→ EXERCISE INSTRUCTIONS: When you reach the line containing "### 0.4.0 (2023-01-10) Paris - France" in the entries below, begin reproducing lines exactly, and stop once the line containing "(@hannesm, @dinosaure, #42)" is done.

→ INPUT:
────────────────
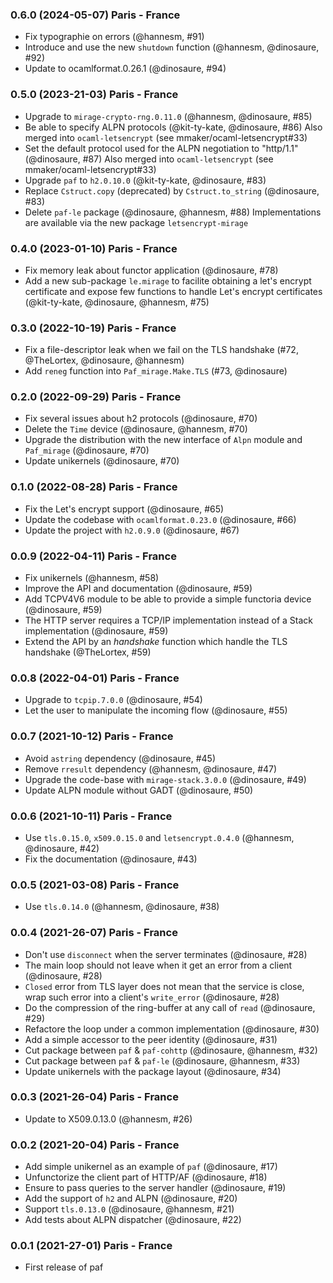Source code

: ### 0.6.0 (2024-05-07) Paris - France

- Fix typographie on errors (@hannesm, #91)
- Introduce and use the new `shutdown` function (@hannesm, @dinosaure, #92)
- Update to ocamlformat.0.26.1 (@dinosaure, #94)

### 0.5.0 (2023-21-03) Paris - France

- Upgrade to `mirage-crypto-rng.0.11.0` (@hannesm, @dinosaure, #85)
- Be able to specify ALPN protocols (@kit-ty-kate, @dinosaure, #86)
  Also merged into `ocaml-letsencrypt` (see mmaker/ocaml-letsencrypt#33)
- Set the default protocol used for the ALPN negotiation to "http/1.1" (@dinosaure, #87)
  Also merged into `ocaml-letsencrypt` (see mmaker/ocaml-letsencrypt#33)
- Upgrade `paf` to `h2.0.10.0` (@kit-ty-kate, @dinosaure, #83)
- Replace `Cstruct.copy` (deprecated) by `Cstruct.to_string` (@dinosaure, #83)
- Delete `paf-le` package (@dinosaure, @hannesm, #88)
  Implementations are available via the new package `letsencrypt-mirage`

### 0.4.0 (2023-01-10) Paris - France

- Fix memory leak about functor application (@dinosaure, #78)
- Add a new sub-package `le.mirage` to facilite obtaining a let's encrypt certificate
  and expose few functions to handle Let's encrypt certificates (@kit-ty-kate, @dinosaure, @hannesm, #75)

### 0.3.0 (2022-10-19) Paris - France

- Fix a file-descriptor leak when we fail on the TLS handshake (#72, @TheLortex, @dinosaure, @hannesm)
- Add `reneg` function into `Paf_mirage.Make.TLS` (#73, @dinosaure)

### 0.2.0 (2022-09-29) Paris - France

- Fix several issues about h2 protocols (@dinosaure, #70)
- Delete the `Time` device (@dinosaure, @hannesm, #70)
- Upgrade the distribution with the new interface of `Alpn` module and `Paf_mirage` (@dinosaure, #70)
- Update unikernels (@dinosaure, #70)

### 0.1.0 (2022-08-28) Paris - France

- Fix the Let's encrypt support (@dinosaure, #65)
- Update the codebase with `ocamlformat.0.23.0` (@dinosaure, #66)
- Update the project with `h2.0.9.0` (@dinosaure, #67)

### 0.0.9 (2022-04-11) Paris - France

- Fix unikernels (@hannesm, #58)
- Improve the API and documentation (@dinosaure, #59)
- Add TCPV4V6 module to be able to provide a simple functoria device (@dinosaure, #59)
- The HTTP server requires a TCP/IP implementation instead of a Stack implementation (@dinosaure, #59)
- Extend the API by an _handshake_ function which handle the TLS handshake (@TheLortex, #59)

### 0.0.8 (2022-04-01) Paris - France

* Upgrade to `tcpip.7.0.0` (@dinosaure, #54)
* Let the user to manipulate the incoming flow (@dinosaure, #55)

### 0.0.7 (2021-10-12) Paris - France

- Avoid `astring` dependency (@dinosaure, #45)
- Remove `rresult` dependency (@hannesm, @dinosaure, #47)
- Upgrade the code-base with `mirage-stack.3.0.0` (@dinosaure, #49)
- Update ALPN module without GADT (@dinosaure, #50)

### 0.0.6 (2021-10-11) Paris - France

- Use `tls.0.15.0`, `x509.0.15.0` and `letsencrypt.0.4.0` (@hannesm, @dinosaure, #42)
- Fix the documentation (@dinosaure, #43)

### 0.0.5 (2021-03-08) Paris - France

- Use `tls.0.14.0` (@hannesm, @dinosaure, #38)

### 0.0.4 (2021-26-07) Paris - France

- Don't use `disconnect` when the server terminates (@dinosaure, #28)
- The main loop should not leave when it get an error from a client (@dinosaure, #28)
- `Closed` error from TLS layer does not mean that the service is close,
  wrap such error into a client's `write_error` (@dinosaure, #28)
- Do the compression of the ring-buffer at any call of `read` (@dinosaure, #29)
- Refactore the loop under a common implementation (@dinosaure, #30)
- Add a simple accessor to the peer identity (@dinosaure, #31)
- Cut package between `paf` & `paf-cohttp` (@dinosaure, @hannesm, #32)
- Cut package between `paf` & `paf-le` (@dinosaure, @hannesm, #33)
- Update unikernels with the package layout (@dinosaure, #34)

### 0.0.3 (2021-26-04) Paris - France

- Update to X509.0.13.0 (@hannesm, #26)

### 0.0.2 (2021-20-04) Paris - France

- Add simple unikernel as an example of `paf` (@dinosaure, #17)
- Unfunctorize the client part of HTTP/AF (@dinosaure, #18)
- Ensure to pass queries to the server handler (@dinosaure, #19)
- Add the support of `h2` and ALPN (@dinosaure, #20)
- Support `tls.0.13.0` (@dinosaure, @hannesm, #21)
- Add tests about ALPN dispatcher (@dinosaure, #22)

### 0.0.1 (2021-27-01) Paris - France

- First release of paf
────────────────
→ ANSWER AREA:
### 0.4.0 (2023-01-10) Paris - France

- Fix memory leak about functor application (@dinosaure, #78)
- Add a new sub-package `le.mirage` to facilite obtaining a let's encrypt certificate
  and expose few functions to handle Let's encrypt certificates (@kit-ty-kate, @dinosaure, @hannesm, #75)

### 0.3.0 (2022-10-19) Paris - France

- Fix a file-descriptor leak when we fail on the TLS handshake (#72, @TheLortex, @dinosaure, @hannesm)
- Add `reneg` function into `Paf_mirage.Make.TLS` (#73, @dinosaure)

### 0.2.0 (2022-09-29) Paris - France

- Fix several issues about h2 protocols (@dinosaure, #70)
- Delete the `Time` device (@dinosaure, @hannesm, #70)
- Upgrade the distribution with the new interface of `Alpn` module and `Paf_mirage` (@dinosaure, #70)
- Update unikernels (@dinosaure, #70)

### 0.1.0 (2022-08-28) Paris - France

- Fix the Let's encrypt support (@dinosaure, #65)
- Update the codebase with `ocamlformat.0.23.0` (@dinosaure, #66)
- Update the project with `h2.0.9.0` (@dinosaure, #67)

### 0.0.9 (2022-04-11) Paris - France

- Fix unikernels (@hannesm, #58)
- Improve the API and documentation (@dinosaure, #59)
- Add TCPV4V6 module to be able to provide a simple functoria device (@dinosaure, #59)
- The HTTP server requires a TCP/IP implementation instead of a Stack implementation (@dinosaure, #59)
- Extend the API by an _handshake_ function which handle the TLS handshake (@TheLortex, #59)

### 0.0.8 (2022-04-01) Paris - France

* Upgrade to `tcpip.7.0.0` (@dinosaure, #54)
* Let the user to manipulate the incoming flow (@dinosaure, #55)

### 0.0.7 (2021-10-12) Paris - France

- Avoid `astring` dependency (@dinosaure, #45)
- Remove `rresult` dependency (@hannesm, @dinosaure, #47)
- Upgrade the code-base with `mirage-stack.3.0.0` (@dinosaure, #49)
- Update ALPN module without GADT (@dinosaure, #50)

### 0.0.6 (2021-10-11) Paris - France

- Use `tls.0.15.0`, `x509.0.15.0` and `letsencrypt.0.4.0` (@hannesm, @dinosaure, #42)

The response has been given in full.